On Wed 19-12-12 02:27:10, Jan Kara wrote:
> > With a u8 tid_t, the "else" clause from commit d9b0193 fires
> > frequently; I really think the underlying problem is that tid_geq()
> > etc does not properly handle wraparounds - if, say, target is 255
> > and j_commit_request is 0, we don't know if j_commit_request
> > is 255 tids behind, or 1 tid ahead.  I have to think about that
> > some more, unless it's obvious to someone else.
>   Well, there's no way to handle wraps better AFAICT. Tids eventually wrap
> and if someone has stored away tid of a transaction he wants committed and
> keeps it for a long time before using it, it can end up being anywhere
> before / after current j_commit_request. The hope was that it takes long
> enough to wrap around 32-bit tids. If this happens often in practice we may
> have to switch to 64-bit tids (in memory, on disk 32-bit tids are enough
> because of limited journal size).
> 
> > FWIW, some people have indeed seen that else clause fire upstream,
> > both in the case where j_commit_request is > 2^31 and the 
> > target is 0.
> > 
> > https://bugzilla.kernel.org/show_bug.cgi?id=46031
> > http://forums.debian.net/viewtopic.php?f=5&t=80741
>   This is actually curious.
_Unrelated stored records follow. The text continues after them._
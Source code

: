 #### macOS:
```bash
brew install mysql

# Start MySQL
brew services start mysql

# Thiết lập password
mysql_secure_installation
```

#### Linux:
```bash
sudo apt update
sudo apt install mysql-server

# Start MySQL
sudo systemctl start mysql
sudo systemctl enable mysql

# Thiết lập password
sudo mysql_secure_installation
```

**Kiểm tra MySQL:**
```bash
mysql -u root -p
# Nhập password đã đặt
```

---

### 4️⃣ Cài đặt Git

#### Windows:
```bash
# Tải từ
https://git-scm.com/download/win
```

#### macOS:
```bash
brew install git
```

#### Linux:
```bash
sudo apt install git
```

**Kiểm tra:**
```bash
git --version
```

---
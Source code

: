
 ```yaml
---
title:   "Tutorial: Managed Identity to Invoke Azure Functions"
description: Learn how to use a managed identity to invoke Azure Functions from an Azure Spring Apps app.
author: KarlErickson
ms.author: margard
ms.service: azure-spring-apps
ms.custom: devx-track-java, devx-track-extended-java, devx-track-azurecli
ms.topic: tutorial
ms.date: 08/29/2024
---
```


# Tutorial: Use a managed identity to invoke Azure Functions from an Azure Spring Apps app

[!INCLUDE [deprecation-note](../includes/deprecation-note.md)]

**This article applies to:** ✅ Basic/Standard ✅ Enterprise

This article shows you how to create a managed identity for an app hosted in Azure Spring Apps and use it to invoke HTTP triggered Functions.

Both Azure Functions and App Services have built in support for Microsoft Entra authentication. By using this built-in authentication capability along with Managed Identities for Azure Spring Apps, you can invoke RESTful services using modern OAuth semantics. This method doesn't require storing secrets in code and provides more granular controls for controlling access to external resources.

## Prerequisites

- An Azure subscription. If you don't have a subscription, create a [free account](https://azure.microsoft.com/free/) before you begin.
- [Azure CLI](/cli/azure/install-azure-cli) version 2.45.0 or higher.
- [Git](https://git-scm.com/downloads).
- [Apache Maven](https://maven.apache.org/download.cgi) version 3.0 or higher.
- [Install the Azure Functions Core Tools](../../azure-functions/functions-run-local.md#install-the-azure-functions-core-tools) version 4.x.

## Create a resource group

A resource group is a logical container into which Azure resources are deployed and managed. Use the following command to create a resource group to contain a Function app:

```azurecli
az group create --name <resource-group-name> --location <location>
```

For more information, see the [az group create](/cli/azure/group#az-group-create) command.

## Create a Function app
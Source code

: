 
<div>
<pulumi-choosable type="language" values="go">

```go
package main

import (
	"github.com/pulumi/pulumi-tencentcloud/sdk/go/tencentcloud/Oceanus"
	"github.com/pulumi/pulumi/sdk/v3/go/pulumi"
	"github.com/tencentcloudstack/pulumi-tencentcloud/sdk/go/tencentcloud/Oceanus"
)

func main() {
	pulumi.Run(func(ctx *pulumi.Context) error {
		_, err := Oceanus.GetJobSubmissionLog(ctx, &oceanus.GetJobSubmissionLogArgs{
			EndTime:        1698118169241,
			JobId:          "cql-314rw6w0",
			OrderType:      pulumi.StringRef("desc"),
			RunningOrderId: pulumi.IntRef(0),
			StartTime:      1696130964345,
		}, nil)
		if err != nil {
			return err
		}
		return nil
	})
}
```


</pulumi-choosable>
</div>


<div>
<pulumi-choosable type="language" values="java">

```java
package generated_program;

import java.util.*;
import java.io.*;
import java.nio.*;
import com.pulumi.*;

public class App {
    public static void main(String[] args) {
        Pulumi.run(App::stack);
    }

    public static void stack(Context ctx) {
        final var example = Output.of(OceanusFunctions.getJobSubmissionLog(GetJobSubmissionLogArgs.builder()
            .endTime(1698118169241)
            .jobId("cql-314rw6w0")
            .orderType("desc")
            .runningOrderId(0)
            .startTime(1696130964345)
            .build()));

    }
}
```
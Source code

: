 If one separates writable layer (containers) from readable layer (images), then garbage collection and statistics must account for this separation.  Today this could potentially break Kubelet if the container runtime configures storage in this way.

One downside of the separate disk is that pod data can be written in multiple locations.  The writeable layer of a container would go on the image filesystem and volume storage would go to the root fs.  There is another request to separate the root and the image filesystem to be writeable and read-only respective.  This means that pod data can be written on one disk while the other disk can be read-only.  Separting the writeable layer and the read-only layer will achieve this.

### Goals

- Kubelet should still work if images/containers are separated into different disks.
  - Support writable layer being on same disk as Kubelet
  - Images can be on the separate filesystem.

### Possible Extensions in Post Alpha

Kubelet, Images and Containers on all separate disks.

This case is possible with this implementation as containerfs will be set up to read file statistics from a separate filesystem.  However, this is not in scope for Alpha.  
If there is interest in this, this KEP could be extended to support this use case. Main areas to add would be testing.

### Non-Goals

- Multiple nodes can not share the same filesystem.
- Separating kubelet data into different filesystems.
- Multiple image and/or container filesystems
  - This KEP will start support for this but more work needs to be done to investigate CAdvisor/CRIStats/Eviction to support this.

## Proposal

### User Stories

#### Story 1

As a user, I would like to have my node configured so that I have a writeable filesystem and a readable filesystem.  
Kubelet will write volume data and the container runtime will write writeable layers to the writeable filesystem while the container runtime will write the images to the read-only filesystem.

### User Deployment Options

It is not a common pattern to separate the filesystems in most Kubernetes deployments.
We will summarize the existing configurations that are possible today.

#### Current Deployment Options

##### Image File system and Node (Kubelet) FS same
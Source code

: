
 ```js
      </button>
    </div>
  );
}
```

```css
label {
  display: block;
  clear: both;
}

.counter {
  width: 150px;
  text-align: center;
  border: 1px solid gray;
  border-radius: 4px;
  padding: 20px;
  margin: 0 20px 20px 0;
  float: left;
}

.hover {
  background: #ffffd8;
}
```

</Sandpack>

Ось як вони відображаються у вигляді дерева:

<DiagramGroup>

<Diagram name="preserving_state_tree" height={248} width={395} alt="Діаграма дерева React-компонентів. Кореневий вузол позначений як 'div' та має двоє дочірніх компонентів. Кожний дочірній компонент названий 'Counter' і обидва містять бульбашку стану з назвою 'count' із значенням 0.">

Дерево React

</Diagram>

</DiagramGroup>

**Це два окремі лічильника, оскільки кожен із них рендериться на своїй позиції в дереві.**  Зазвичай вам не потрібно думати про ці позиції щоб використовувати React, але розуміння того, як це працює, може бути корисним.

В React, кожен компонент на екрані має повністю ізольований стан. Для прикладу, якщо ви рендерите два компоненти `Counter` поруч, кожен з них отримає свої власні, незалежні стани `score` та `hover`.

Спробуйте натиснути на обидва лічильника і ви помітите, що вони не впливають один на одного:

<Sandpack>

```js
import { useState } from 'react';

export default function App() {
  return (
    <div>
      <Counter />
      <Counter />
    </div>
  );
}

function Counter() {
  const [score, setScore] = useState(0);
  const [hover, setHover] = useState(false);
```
The fact that i_datasync_tid was 0 means that
> either journal was not initialized during ext3_iget() or j_commit_sequence
> was 0 during ext3_iget() - note that j_commit_sequence is initialized to
> j_transaction_sequence in journal_reset()... Hum, but in a case when
> ext3_load_journal() calls journal_wipe() and that finds j_tail != 0, we
> call journal_skip_recovery(). That ends up setting j_transaction_sequence
> to the last transaction in the log but j_commit_sequence is left at 0.
> I see that explains how we could hit the warning. I think we should
> initialize j_commit_sequence properly also when skipping recovery and that
> will solve the problem.
  Bah, I was wrong here. I misread ext3_journal_load(). We call
journal_load() after journal_wipe() and so j_transaction_sequence and
j_commit_sequence() are set properly... But then I don't see how
i_datasync_tid was zero (modulo the very unlikely event we happened to load
the inode just after wrapping tids).

								Honza
-- 
Jan Kara <jack@suse.cz>
SUSE Labs, CR